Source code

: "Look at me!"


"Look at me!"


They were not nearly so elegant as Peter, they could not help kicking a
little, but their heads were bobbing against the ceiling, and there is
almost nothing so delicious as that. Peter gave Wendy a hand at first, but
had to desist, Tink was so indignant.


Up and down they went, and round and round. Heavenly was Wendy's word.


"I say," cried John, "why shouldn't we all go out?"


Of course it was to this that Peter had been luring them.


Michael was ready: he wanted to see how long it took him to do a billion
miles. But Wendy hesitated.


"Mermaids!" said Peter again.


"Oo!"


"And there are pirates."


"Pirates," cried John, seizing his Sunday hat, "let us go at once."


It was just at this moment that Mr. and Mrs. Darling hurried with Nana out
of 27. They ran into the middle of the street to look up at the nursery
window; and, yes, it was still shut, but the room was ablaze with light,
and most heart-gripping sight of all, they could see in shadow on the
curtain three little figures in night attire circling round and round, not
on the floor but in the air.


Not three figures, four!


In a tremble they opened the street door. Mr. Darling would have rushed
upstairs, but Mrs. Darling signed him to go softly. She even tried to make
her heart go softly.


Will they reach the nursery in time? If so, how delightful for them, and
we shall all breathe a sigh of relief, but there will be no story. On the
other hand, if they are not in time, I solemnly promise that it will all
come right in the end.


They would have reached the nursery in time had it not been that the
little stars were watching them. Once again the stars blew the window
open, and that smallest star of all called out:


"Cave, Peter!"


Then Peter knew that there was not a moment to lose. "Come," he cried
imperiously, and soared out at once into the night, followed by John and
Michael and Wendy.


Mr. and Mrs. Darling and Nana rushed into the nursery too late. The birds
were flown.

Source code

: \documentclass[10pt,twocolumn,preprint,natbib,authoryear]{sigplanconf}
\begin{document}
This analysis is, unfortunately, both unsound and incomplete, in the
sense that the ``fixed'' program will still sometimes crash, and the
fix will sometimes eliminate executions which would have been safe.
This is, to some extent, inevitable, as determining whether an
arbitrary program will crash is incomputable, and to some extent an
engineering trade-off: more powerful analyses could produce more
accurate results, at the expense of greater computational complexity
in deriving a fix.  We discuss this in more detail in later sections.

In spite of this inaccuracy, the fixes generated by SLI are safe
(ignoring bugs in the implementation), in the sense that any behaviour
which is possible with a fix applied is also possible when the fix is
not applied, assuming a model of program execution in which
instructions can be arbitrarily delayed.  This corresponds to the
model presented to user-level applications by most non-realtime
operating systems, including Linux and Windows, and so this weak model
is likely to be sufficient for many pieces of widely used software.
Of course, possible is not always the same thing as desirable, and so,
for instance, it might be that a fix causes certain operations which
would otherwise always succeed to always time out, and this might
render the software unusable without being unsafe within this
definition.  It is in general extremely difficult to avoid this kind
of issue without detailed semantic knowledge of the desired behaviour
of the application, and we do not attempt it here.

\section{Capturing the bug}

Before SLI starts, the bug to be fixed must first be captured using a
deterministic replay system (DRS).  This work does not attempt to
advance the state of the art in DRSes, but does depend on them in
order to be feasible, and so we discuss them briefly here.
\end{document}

===============

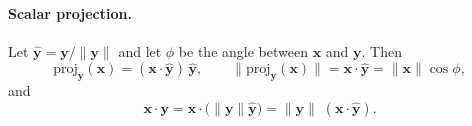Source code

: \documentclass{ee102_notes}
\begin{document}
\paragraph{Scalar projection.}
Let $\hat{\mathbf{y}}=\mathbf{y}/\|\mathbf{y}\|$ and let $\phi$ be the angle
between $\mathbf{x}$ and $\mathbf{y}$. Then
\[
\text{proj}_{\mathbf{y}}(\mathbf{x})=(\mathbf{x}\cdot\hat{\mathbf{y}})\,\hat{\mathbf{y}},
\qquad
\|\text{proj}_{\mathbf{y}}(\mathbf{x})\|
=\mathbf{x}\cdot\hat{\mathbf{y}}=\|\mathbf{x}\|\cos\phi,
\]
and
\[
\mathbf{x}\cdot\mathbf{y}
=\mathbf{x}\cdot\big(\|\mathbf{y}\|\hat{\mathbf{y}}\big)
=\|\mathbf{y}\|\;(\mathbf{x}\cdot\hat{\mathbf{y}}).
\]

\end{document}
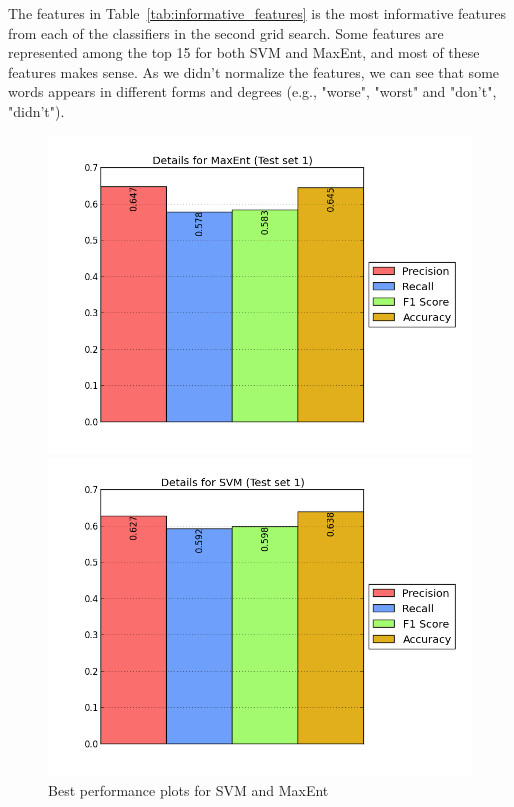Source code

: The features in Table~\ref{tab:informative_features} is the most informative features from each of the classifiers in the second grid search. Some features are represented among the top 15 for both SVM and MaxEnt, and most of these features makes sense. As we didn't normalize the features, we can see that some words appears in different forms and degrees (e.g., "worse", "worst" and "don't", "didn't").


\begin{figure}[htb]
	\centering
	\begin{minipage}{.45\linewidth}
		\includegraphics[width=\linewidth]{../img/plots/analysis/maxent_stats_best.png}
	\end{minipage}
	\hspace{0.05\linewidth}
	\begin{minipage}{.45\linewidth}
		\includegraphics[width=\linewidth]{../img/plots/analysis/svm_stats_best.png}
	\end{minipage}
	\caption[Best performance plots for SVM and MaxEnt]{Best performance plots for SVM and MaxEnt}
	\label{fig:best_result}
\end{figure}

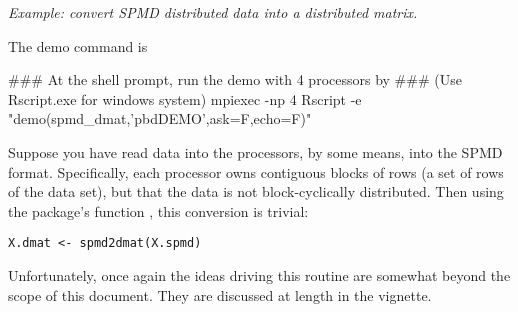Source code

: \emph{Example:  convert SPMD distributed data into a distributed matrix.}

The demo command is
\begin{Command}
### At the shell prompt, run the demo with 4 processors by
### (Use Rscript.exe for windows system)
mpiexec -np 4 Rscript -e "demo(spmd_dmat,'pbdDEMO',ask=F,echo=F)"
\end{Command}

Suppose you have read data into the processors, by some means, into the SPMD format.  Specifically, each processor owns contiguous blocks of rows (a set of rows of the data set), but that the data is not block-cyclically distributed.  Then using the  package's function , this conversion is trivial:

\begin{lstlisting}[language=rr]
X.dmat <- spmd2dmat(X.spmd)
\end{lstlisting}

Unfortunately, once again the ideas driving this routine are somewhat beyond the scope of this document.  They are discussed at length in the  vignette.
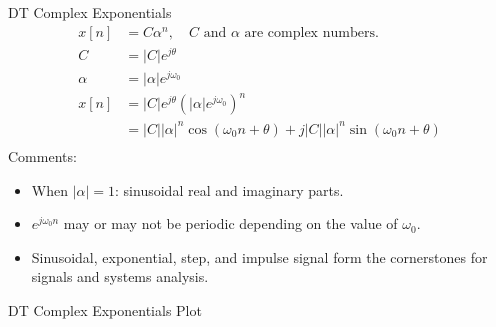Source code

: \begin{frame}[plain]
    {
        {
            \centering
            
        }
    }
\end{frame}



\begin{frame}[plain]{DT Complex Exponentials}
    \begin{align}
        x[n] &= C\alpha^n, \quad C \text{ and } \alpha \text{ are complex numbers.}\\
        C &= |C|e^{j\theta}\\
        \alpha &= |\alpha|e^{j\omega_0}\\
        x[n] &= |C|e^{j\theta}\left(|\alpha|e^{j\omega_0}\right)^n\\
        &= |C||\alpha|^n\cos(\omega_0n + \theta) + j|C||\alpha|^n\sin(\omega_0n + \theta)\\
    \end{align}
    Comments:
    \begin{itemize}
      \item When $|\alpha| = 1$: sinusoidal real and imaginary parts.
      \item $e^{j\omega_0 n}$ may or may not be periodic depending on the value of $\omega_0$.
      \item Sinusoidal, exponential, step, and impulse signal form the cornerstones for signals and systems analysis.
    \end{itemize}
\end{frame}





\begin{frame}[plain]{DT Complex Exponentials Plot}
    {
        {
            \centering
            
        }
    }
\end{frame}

===============

Your response should be the count of lines in the material above that contain "documentclass", with nothing added.

2